Our study had a number of strengths, including use of a relatively large sample of ethnically diverse adolescents and utilizing structural models as a first attempt to elucidate the transdiagnostic role of RNT in social anxiety and depression in adolescents. Nonetheless, limitations to our research warrant mention. First, we relied on self-report methodology as a means to classify participants into clinical analogue groups. Although the measures used in this study have been previously well established with adolescents (e.g., Beidel et al. 1995; Kovacs 1992; Southam-Gerow and Kendall 2000; Suveg and Zeman 2004), utilizing structured clinical interviews to establish DSM diagnoses would have been a significant methodological improvement. Additionally, self-report measures on emotion are constrained by their acontextual nature (i.e., instructing adolescents to imagine an emotional experience or asking them to identify a stressful or emotional experience for the past week or month). Second, the cross-sectional design of the study precludes causal construal of the structural models and directional associations among constructs. Future research should investigate the theoretical model delineated in the current study using a longitudinal framework to model possible causal and reciprocal pathways of RNT. Third, the power to detect group differences may have been affected by the relatively large size of the control group; however, the analogue groups still contained a sizeable number of participants and were deemed to have adequate power to detect true differences. Finally, this study may have been limited by measurement equivalence. Measures used in this study have been well established with predominantly White adolescents and it is not known whether these measures yield corresponding data for ethnically and racially diverse adolescents.

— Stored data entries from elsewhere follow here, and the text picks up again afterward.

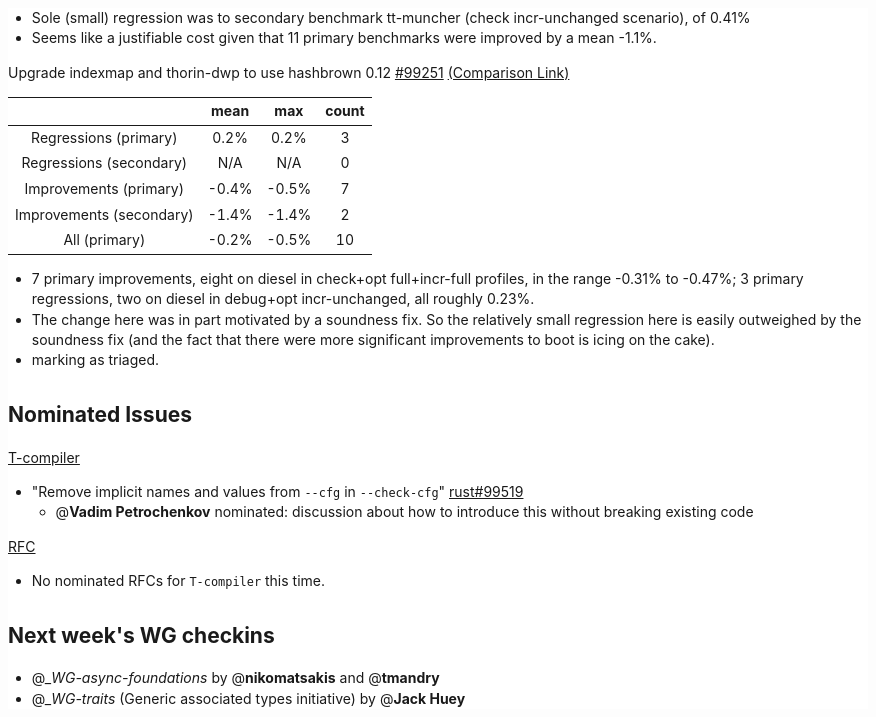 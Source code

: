 * Sole (small) regression was to secondary benchmark tt-muncher (check incr-unchanged scenario), of 0.41%
* Seems like a justifiable cost given that 11 primary benchmarks were improved by a mean -1.1%.


Upgrade indexmap and thorin-dwp to use hashbrown 0.12 [#99251](https://github.com/rust-lang/rust/pull/99251) [(Comparison Link)](https://perf.rust-lang.org/compare.html?start=db8086eb6056f022d3bb719f777307e9daa3f8d8&end=4dbc89de3f160f4fd91a1e20b72fc6b3157b2e04&stat=instructions:u)

|                          | mean  | max   | count |
|:------------------------:|:-----:|:-----:|:-----:|
| Regressions (primary)    | 0.2%  | 0.2%  | 3     |
| Regressions (secondary)  | N/A   | N/A   | 0     |
| Improvements (primary)   | -0.4% | -0.5% | 7     |
| Improvements (secondary) | -1.4% | -1.4% | 2     |
| All  (primary)           | -0.2% | -0.5% | 10    |


* 7 primary improvements, eight on diesel in check+opt full+incr-full profiles, in the range -0.31% to -0.47%; 3 primary regressions, two on diesel in debug+opt incr-unchanged, all roughly 0.23%.
* The change here was in part motivated by a soundness fix. So the relatively small regression here is easily outweighed by the soundness fix (and the fact that there were more significant improvements to boot is icing on the cake).
* marking as triaged.

## Nominated Issues

[T-compiler](https://github.com/rust-lang/rust/issues?q=is%3Aopen+label%3AI-compiler-nominated+label%3AT-compiler)
- "Remove implicit names and values from `--cfg` in `--check-cfg`" [rust#99519](https://github.com/rust-lang/rust/pull/99519)
  - @**Vadim Petrochenkov** nominated: discussion about how to introduce this without breaking existing code

[RFC](https://github.com/rust-lang/rfcs/issues?q=is%3Aopen+label%3AI-compiler-nominated+label%3AT-compiler)
- No nominated RFCs for `T-compiler` this time.

## Next week's WG checkins

- @_*WG-async-foundations* by @**nikomatsakis** and @**tmandry**
- @_*WG-traits* (Generic associated types initiative) by @**Jack Huey**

Overall, our findings are consistent with previous research that has documented emotion regulation deficits in adolescent anxiety and depression (Bradley 1990, 2000; Cicchetti et al. 1995; Bohnert et al. 2003; Suveg and Zeman 2004; Southam-Gerow and Kendall 2000). Extant literature, underscoring the transdiagnostic nature of RNT (e.g., Kranzler et al. 2016; Mennin and Fresco 2013), as well as emotion dyregulation (Aldao and Nolen-Hoeksema 2010), dovetails nicely with the current hypothesized model. Adolescent social anxiety, alone and in combination with depression, was associated with wide range of emotion regulation deficits, including poor emotional awareness, dysregulated sadness expression, expressive reluctance, and increased rumination. Our findings suggest that emotion regulation deficits associated with social anxiety are evident in earlier developmental stages; importantly, future research in prospective studies should aim to determine whether emotion dysregulation is a risk factor for social anxiety and subsequent or comorbid depression, as opposed to a concomitant or consequence of symptomatology. Further, prevention and intervention programs teaching strategies to promote adaptive emotion regulation skills and reduction in RNT may reduce both social anxiety and depression.